The four Chinese scientists -- Li et al. (2017) -- write that "reconstruction of past climate and investigation of the impacts of climate forcing factors are critical for understanding past and future climate change." And, thus, it was their objective to develop a proxy temperature record for the data-sparse region of the southeastern Tibetan Plateau.

Utilizing 25 cores from 18 trees, Li et al. derived a July-October maximum temperature chronology for this region of the Yunnan Province of southwestern China, covering the years 1707-2010, the ensuing record of which is depicted in the figure below.

In discussing the characteristics of their three-century temperature proxy, the authors report the existence of two prominent decadal-scale cold periods (1801-1833 and 1961-2003) and two prominent decadal-scale warm periods (1730-1800 and 1928-1960). They also note that "fifteen extreme cold years (< -1.5σ) were identified and most occurred within 1-2 years after major volcanic eruptions," contrasting with the finding that the two decadal-scale warm periods both occurred during "gaps in volcanic activities."

Perhaps the most significant observation made by the authors, however, is that "none of the extreme warm years [< 1.5σ] or decades occurred in the most recent 30 years," which fact runs counter to anthropogenic global warming claims that temperatures of the past few decades have been the warmest of the past thousand years. Quite to the contrary, the decade of the 1990s was "the third coldest decade in the past 300 years" and there were multiple times in the three-century record when temperatures reached heights that were warmer than the present.

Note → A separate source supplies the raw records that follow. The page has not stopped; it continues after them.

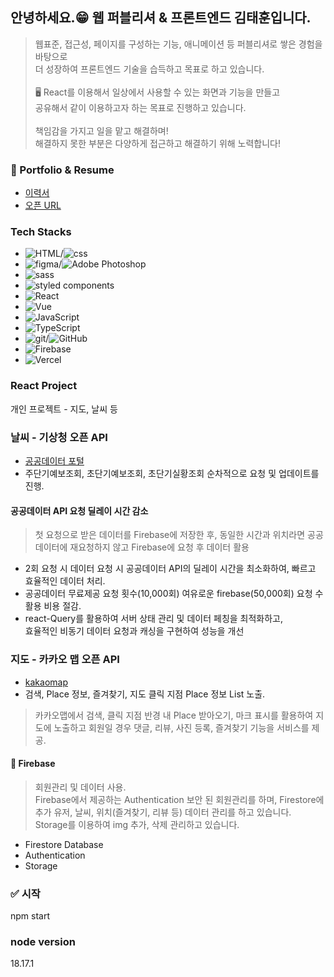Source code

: ## 안녕하세요.😁 웹 퍼블리셔 & 프론트엔드 김태훈입니다.
> 웹표준, 접근성, 페이지를 구성하는 기능, 애니메이션 등 퍼블리셔로 쌓은 경험을 바탕으로<br />
> 더 성장하여 프론트엔드 기술을 습득하고 목표로 하고 있습니다.<br /><br />
> 🖥️ React를 이용해서 일상에서 사용할 수 있는 화면과 기능을 만들고<br />
> 공유해서 같이 이용하고자 하는 목표로 진행하고 있습니다.<br /><br />
> 책임감을 가지고 일을 맡고 해결하며!<br />
> 해결하지 못한 부분은 다양하게 접근하고 해결하기 위해 노력합니다!

### 🧾 Portfolio & Resume 
- [이력서](https://main-th-blog.vercel.app/resume)
- [오픈 URL](https://th-react-blog.vercel.app/)

### Tech Stacks
- <span><img src="https://img.shields.io/badge/HTML-E86028?style=flat-square&logo=html&logoColor=white" alt="HTML"/></span>/<span><img src="https://img.shields.io/badge/CSS3-1572B6?style=flat-square&amp;logo=css3&amp;logoColor=white" alt="css"/></span>
- <span><img src="https://img.shields.io/badge/Figma-F24E1E?style=flat-square&logo=Figma&logoColor=white" alt="figma"/></span>/<span><img src="https://img.shields.io/badge/Adobe Photoshop-31A8FF?style=flat-square&logo=Adobe Photoshop&logoColor=white" alt="Adobe Photoshop"/></span>
- <span><img src="https://img.shields.io/badge/SASS-CC6699?logo=sass&logoColor=white" alt="sass"/></span>
- <span><img src="https://img.shields.io/badge/styled components-DB7093?logo=styled-components&logoColor=white" alt="styled components"/>
- <span><img src="https://img.shields.io/badge/React-61DAFB?style=flat-square&logo=React&logoColor=white" alt="React"></span>
- <span><img src="https://img.shields.io/badge/Vue.js-4FC08D?style=flat-square&logo=Vue.js&logoColor=white" alt="Vue" /></span>
- <span><img src="https://img.shields.io/badge/JavaScript-F7DF1E?style=flat-square&logo=JavaScript&logoColor=white" alt="JavaScript"></span>
- <span><img src="https://img.shields.io/badge/TypeScript-3178C6?style=flat-square&logo=TypeScript&logoColor=white" alt="TypeScript"></span>
- <span><img src="https://img.shields.io/badge/Git-F05032?style=flat-square&amp;logo=git&amp;logoColor=white" alt="git" /></span>/<span><img src="https://img.shields.io/badge/GitHub-181717?style=flat-square&logo=GitHub&logoColor=white" alt="GitHub" /></span>
- <span><img src="https://img.shields.io/badge/Firebase-FFCA28?style=flat-square&amp;logo=firebase&amp;logoColor=black" alt="Firebase"></span>
- <span><img src="https://img.shields.io/badge/Vercel-000000?style=flat-square&logo=Vercel&logoColor=white" alt="Vercel" /></span>
### React Project
개인 프로젝트 - 지도, 날씨 등

### 날씨 - 기상청 오픈 API
- [공공데이터 포털](https://www.data.go.kr/index.do)
- 주단기예보조회, 초단기예보조회, 초단기실황조회 순차적으로 요청 및 업데이트를 진행.
#### 공공데이터 API 요청 딜레이 시간 감소
> 첫 요청으로 받은 데이터를 Firebase에 저장한 후, 
> 동일한 시간과 위치라면 공공데이터에 재요청하지 않고 Firebase에 요청 후 데이터 활용
- 2회 요청 시 데이터 요청 시 공공데이터 API의 딜레이 시간을 최소화하여, 빠르고 효율적인 데이터 처리.
- 공공데이터 무료제공 요청 횟수(10,000회) 여유로운 firebase(50,000회) 요청 수 활용 비용 절감.
- react-Query를 활용하여 서버 상태 관리 및 데이터 페칭을 최적화하고, <br />효율적인 비동기 데이터 요청과 캐싱을 구현하여 성능을 개선

### 지도 - 카카오 맵 오픈 API
- [kakaomap](https://apis.map.kakao.com/)
- 검색, Place 정보, 즐겨찾기, 지도 클릭 지점 Place 정보 List 노출.
> 카카오맵에서 검색, 클릭 지점 반경 내 Place 받아오기, 마크 표시를 활용하여
> 지도에 노출하고 회원일 경우 댓글, 리뷰, 사진 등록, 즐겨찾기 기능을 서비스를 제공.

#### 📰 Firebase 
> 회원관리 및 데이터 사용.<br />
> Firebase에서 제공하는 Authentication 보안 된 회원관리를 하며,
> Firestore에 추가 유저, 날씨, 위치(즐겨찾기, 리뷰 등) 데이터 관리를 하고 있습니다.
> Storage를 이용하여 img 추가, 삭제 관리하고 있습니다.
- Firestore Database
- Authentication
- Storage

### ✅ 시작
npm start
### node version
18.17.1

All of these observations suggest that climate alarmists may want to tone down their claims of recent unprecedented warming due to rising atmospheric CO2 concentrations, for such a correlation does not exist in this record.


Figure 1. Reconstructed July-October maximum temperatures (black thin line) and 11-year smoothing (FFT filter) (red thick line) for the southeastern Tibetan Plateau for the period AD 1707 to 2010. The gray area denotes the confidence interval at 95%. Source: Li et al. (2017).